Okay, here’s the scoop. First things first: wash and chop your greens, they need to be nice and clean, you know? While you’re doing that, bring a big pot of salted water to a rolling boil. Toss in the pasta, and let it cook just until it’s al dente—like, firm but not crunchy, if you get what I mean. Now, in the last couple of minutes of that pasta cooking, add those greens. They only need a minute or two to get tender… but you want them to still look bright and lively—yes to vibrant colors! Oh, and don’t forget to save a cup of that pasta water before draining everything… it’s liquid gold for your sauce.

Once drained, pop everything back into the pot. Drizzle in that olive oil, throw in the garlic, and mix, mix, mix. You might need a splash of that reserved pasta water to get everything combined nicely—you’ll want a bit of creaminess but also a hint of stickiness. Lastly, sprinkle with cheese and a crack of pepper. Serve it warm and, if you fancy, drizzle some extra olive oil on top. Voilà! Dinner is served!

Good to Know

  • Feel free to toss in whatever veggies you have lying around—zucchini, kale, or even asparagus if you’re feeling fancy.
  • This dish is best enjoyed fresh, but leftovers can still work—just add a bit more oil or water to liven it up when reheating.
  • If you’re looking for a protein kick, some grilled chicken or chickpeas would fit right in here!

Serving Ideas

  • Serve it alongside a simple green salad or some garlic bread for that ultimate comfort food vibe!

Top Tricks

  • For even more flavor, try toasting your garlic in the olive oil briefly before adding it to the pasta—so good!

Frequently Asked Questions

Can I use frozen vegetables?

Absolutely! Great idea. Just add them to the boiling water right with the pasta—easy switch, still delicious!

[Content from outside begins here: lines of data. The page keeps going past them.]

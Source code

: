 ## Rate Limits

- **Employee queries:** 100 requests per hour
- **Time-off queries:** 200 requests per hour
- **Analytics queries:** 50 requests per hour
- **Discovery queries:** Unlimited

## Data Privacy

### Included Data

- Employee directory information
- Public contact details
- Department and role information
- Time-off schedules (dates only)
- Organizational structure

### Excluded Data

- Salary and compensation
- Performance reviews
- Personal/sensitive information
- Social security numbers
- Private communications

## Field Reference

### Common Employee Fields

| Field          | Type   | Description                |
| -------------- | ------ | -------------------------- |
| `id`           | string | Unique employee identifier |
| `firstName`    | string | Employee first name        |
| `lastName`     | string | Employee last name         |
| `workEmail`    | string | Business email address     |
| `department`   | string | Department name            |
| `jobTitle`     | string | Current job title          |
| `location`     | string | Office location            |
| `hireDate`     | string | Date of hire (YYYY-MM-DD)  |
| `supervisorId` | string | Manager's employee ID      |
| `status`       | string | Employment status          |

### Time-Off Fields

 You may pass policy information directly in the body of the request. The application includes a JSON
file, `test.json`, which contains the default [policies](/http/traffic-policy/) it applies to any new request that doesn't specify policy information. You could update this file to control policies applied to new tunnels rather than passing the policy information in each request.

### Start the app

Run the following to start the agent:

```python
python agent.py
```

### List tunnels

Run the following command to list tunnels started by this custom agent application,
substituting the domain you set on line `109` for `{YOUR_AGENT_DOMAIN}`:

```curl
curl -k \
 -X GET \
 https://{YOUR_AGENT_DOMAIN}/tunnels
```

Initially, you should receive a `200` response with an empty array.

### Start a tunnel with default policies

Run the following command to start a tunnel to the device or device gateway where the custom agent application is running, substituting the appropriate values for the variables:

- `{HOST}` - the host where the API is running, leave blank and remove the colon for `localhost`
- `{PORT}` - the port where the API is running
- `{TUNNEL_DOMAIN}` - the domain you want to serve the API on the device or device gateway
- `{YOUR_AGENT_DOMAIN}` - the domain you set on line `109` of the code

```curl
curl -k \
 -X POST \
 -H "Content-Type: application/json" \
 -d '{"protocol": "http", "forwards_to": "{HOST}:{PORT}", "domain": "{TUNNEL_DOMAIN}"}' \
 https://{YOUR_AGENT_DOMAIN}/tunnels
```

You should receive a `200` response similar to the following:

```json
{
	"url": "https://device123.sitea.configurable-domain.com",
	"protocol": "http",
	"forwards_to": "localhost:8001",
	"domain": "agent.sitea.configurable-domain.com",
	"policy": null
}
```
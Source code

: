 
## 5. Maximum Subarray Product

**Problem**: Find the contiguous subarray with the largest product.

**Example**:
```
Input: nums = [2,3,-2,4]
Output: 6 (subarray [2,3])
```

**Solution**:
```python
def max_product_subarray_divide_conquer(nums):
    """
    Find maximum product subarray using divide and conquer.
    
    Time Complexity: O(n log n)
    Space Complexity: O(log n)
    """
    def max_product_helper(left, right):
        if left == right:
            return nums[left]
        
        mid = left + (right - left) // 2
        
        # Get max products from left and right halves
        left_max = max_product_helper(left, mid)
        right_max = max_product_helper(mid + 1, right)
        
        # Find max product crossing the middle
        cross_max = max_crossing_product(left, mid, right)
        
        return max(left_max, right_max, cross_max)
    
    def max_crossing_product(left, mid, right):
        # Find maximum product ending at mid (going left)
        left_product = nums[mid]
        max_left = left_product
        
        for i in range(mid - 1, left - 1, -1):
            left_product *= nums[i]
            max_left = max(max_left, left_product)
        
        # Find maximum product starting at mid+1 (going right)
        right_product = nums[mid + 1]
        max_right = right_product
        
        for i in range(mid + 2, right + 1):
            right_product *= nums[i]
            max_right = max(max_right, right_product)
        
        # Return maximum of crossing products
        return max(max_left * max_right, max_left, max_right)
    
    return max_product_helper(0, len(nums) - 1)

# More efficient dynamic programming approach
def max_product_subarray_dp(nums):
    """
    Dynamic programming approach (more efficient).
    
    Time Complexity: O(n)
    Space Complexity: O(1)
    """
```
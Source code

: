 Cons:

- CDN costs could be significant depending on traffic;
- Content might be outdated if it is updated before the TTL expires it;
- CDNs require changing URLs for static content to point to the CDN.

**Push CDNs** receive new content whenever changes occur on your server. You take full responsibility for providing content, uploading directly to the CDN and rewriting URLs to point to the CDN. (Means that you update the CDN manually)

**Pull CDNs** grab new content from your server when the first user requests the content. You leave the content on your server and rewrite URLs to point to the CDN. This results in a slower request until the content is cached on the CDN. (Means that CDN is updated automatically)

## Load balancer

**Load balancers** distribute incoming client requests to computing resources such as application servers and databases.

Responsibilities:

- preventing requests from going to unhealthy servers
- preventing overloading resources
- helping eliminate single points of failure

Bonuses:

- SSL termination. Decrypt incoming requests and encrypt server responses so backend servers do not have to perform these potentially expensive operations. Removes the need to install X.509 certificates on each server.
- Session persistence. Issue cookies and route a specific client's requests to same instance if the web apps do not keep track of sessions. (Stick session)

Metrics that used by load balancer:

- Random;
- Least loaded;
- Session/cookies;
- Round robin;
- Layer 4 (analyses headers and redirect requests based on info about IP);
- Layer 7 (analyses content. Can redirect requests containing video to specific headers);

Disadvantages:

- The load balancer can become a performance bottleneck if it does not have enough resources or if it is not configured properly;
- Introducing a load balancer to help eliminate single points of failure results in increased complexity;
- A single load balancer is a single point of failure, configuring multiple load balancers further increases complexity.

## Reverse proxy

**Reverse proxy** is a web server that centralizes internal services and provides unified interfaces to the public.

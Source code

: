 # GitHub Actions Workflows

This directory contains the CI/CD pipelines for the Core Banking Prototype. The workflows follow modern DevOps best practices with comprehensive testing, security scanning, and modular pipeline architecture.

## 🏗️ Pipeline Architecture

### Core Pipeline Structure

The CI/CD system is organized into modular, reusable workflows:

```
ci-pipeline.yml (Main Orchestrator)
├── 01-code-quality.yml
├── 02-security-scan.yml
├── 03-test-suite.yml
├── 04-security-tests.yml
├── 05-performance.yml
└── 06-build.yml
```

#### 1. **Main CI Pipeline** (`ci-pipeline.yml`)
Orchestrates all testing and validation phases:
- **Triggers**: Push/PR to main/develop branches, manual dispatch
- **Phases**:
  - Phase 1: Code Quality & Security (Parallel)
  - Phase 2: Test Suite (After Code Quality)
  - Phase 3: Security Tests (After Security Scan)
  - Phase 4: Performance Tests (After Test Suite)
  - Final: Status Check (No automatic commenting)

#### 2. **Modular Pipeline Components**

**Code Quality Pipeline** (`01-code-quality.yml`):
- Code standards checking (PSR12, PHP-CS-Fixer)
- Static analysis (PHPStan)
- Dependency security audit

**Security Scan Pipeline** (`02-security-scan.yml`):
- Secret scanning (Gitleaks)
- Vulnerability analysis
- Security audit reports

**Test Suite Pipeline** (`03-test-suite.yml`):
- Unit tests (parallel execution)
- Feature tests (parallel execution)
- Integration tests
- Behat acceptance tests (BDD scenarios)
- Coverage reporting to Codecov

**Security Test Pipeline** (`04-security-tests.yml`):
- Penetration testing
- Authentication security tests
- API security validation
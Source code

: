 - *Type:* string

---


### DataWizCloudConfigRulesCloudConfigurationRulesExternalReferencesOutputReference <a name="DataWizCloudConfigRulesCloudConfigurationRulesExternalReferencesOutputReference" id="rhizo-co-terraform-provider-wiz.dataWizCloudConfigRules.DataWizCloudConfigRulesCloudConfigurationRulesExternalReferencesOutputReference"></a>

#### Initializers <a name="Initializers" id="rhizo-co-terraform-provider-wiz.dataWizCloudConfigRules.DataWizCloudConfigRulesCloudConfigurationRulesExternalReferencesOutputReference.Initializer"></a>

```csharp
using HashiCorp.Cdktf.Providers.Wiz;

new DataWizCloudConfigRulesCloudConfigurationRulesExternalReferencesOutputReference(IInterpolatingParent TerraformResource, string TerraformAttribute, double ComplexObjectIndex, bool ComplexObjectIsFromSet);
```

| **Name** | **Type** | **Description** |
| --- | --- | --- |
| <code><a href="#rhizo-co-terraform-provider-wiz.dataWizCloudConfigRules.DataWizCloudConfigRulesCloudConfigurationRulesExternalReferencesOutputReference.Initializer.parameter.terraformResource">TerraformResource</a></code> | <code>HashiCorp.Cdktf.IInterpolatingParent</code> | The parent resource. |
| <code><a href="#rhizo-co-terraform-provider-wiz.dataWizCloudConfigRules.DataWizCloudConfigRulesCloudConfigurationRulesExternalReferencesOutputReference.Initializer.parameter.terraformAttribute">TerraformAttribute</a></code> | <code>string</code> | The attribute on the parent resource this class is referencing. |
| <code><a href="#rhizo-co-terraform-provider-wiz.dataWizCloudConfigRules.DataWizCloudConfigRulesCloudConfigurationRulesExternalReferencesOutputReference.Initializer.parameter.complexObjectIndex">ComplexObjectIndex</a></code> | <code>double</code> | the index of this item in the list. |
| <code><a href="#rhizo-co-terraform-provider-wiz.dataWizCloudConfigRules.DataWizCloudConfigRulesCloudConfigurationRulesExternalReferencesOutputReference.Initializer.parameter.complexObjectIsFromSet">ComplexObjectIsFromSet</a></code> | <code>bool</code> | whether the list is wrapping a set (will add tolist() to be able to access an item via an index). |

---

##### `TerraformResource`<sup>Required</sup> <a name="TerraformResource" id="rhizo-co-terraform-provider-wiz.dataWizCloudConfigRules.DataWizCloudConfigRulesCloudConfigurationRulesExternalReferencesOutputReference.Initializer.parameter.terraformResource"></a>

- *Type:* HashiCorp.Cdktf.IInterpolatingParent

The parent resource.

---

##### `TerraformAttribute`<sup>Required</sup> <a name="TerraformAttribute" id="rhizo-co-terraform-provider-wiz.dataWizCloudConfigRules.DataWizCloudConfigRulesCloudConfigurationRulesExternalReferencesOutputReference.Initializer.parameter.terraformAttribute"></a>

What types of pasta work best?

You can really use any type you love. Whole grain or even gluten-free pasta works! Just make sure to adjust cooking times as needed.

Is it alright to make this ahead of time?

Sure! Prep the ingredients and mix them at mealtime to keep everything fresh. It’s great that way, too!

So, there you have it—my cherished Greens Pasta recipe. It’s one of those dishes that makes you feel good about eating your greens, and it doesn’t hurt at all that it’s absolutely delicious. Give it a try, and I promise it’ll become a go-to in your weeknight dinner rotation. Happy cooking!